Chaplain serves as mentor for WKU football team

Sean Pugh, a 2006 WKU graduate, is the character coach, or chaplain, for the football team. Pugh is in his fourth season doing the job. “I get to impact peoples’ lives — be a resource to young people,” he said.

Shane Wood

Sean Pugh’s role with the WKU football program goes beyond the field. The Toppers’ football character coach and chaplain said he is focused on faith and eternity.

“Wins and losses are important, especially this being my alma mater, but I am more concerned with where the guys spend eternity,” Pugh said. “I am a firm believer in Jesus Christ. I am a firm believer that He is the Way, the Truth and the Life. I believe that no one gets to the Father, except through Him.”

Pugh said Christianity teaches that Jesus Christ is the Son of the living God and God’s love is shown through Jesus’ death and resurrection.

Pugh said he stands firm in his beliefs, but he isn’t going to force his faith on other people.

“I believe that Jesus is the only way to salvation,” he said. “I do believe that and stand firm in that, but I am not going to push that on someone else. I am going to love everybody.”

Pugh said there are guys on the team with all different beliefs and backgrounds.

“I love every last dude on that team,” Pugh said. “I want the guys to become men. I want them to make a difference in the world. I want them to be great husbands and great fathers.”

Franklin, Tenn., redshirt junior Luke Stansfield, who plays as an offensive linemen for WKU, said he is just one of the players that have been impacted by Pugh’s presence on the team.

“Sean can relate to just about anybody,” Stansfield said. “The biggest thing Sean brings is a genuine faith.”

Stansfield said that Pugh is a good example for the team and a significant figure in and out of the locker room.

Pugh leads coaches’ devotions and individual player Bible studies.

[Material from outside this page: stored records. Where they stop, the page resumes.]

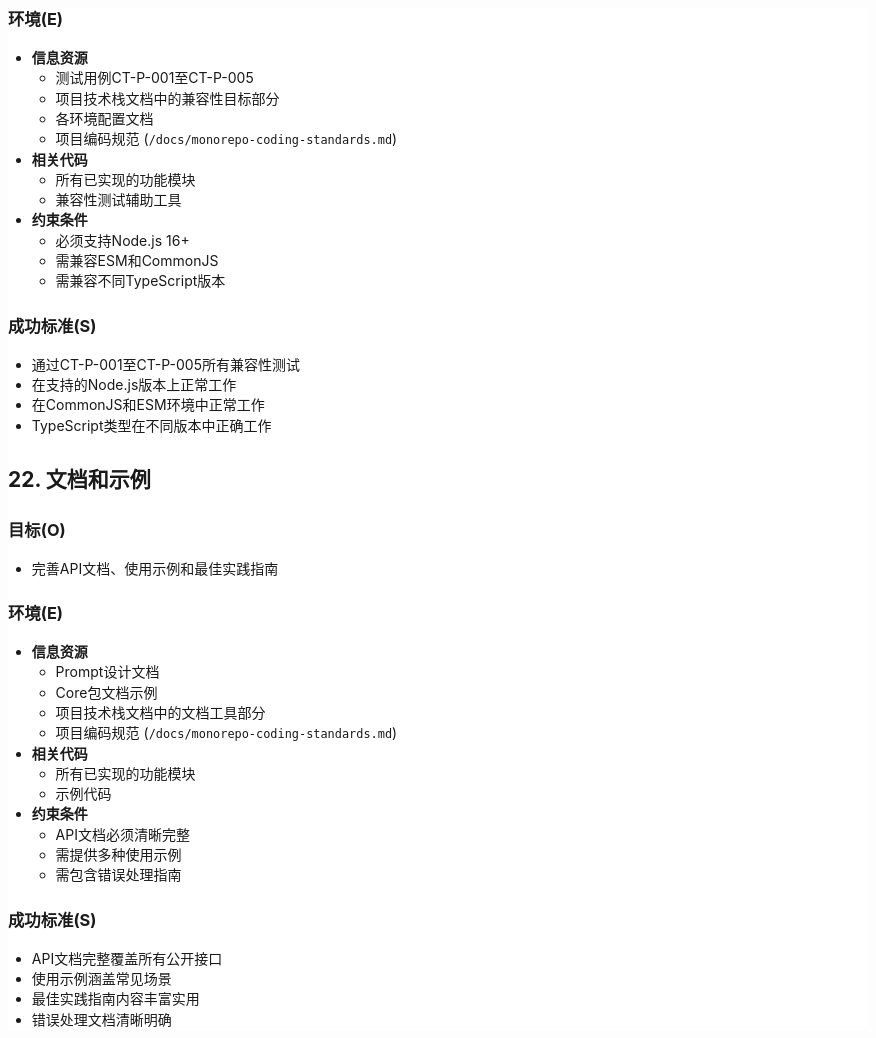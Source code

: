 ### 环境(E)
- **信息资源**
  - 测试用例CT-P-001至CT-P-005
  - 项目技术栈文档中的兼容性目标部分
  - 各环境配置文档
  - 项目编码规范 (`/docs/monorepo-coding-standards.md`)
- **相关代码**
  - 所有已实现的功能模块
  - 兼容性测试辅助工具
- **约束条件**
  - 必须支持Node.js 16+
  - 需兼容ESM和CommonJS
  - 需兼容不同TypeScript版本

### 成功标准(S)
- 通过CT-P-001至CT-P-005所有兼容性测试
- 在支持的Node.js版本上正常工作
- 在CommonJS和ESM环境中正常工作
- TypeScript类型在不同版本中正确工作

## 22. 文档和示例

### 目标(O)
- 完善API文档、使用示例和最佳实践指南

### 环境(E)
- **信息资源**
  - Prompt设计文档
  - Core包文档示例
  - 项目技术栈文档中的文档工具部分
  - 项目编码规范 (`/docs/monorepo-coding-standards.md`)
- **相关代码**
  - 所有已实现的功能模块
  - 示例代码
- **约束条件**
  - API文档必须清晰完整
  - 需提供多种使用示例
  - 需包含错误处理指南

### 成功标准(S)
- API文档完整覆盖所有公开接口
- 使用示例涵盖常见场景
- 最佳实践指南内容丰富实用
- 错误处理文档清晰明确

Stansfield said Pugh eats lunch with him every couple weeks just to see how he is doing.

“I thought college would be a time where my faith would be challenged, but I can honestly say that my relationship with the Lord wouldn’t be where it is today if it wasn’t for Sean,” Stansfield said.

Stansfield said Pugh is helping him and his fellow players develop as men, which includes teaching them about money management, time management and community service. Pugh also talks to different organizations on a daily basis to help the team serve the community.

Head Coach Willie Taggart said he greatly admires Pugh’s character through working with his athletes.

Taggart affirmed that any player can come to Pugh, regardless of their faith or background.

Taggart said Pugh is just a “great mentor” and a “great guy.”

“Sean is one of those guys that all our players can go to and talk to about personal problems or football,” Taggart said.

Taggart said Pugh has been influential to the team, especially after what they have been through recently.

“I don’t think I’ve ever heard a negative thing come out of him,” Taggart said.

Pugh was raised in Huber Heights, Ohio, by his mother, who he said has been one of his biggest influences.

During his senior year of high school, Pugh and his mother came on an official visit to WKU. As soon as they got to campus, they fell in love with the university. Pugh then decided Bowling Green was the place where he was going to play football.

From 2002-2006, Pugh was an offensive lineman for the Hilltoppers. At that same time, Taggart was the offensive coordinator.

Currently while serving as the team’s chaplain, Pugh also helps serve as a university pastor at Hillvue Heights Church.

Taggart said that Pugh’s character hasn’t changed over the years. Pugh’s love for God and people has remained the same.

“Same character, same personality,” Taggart said.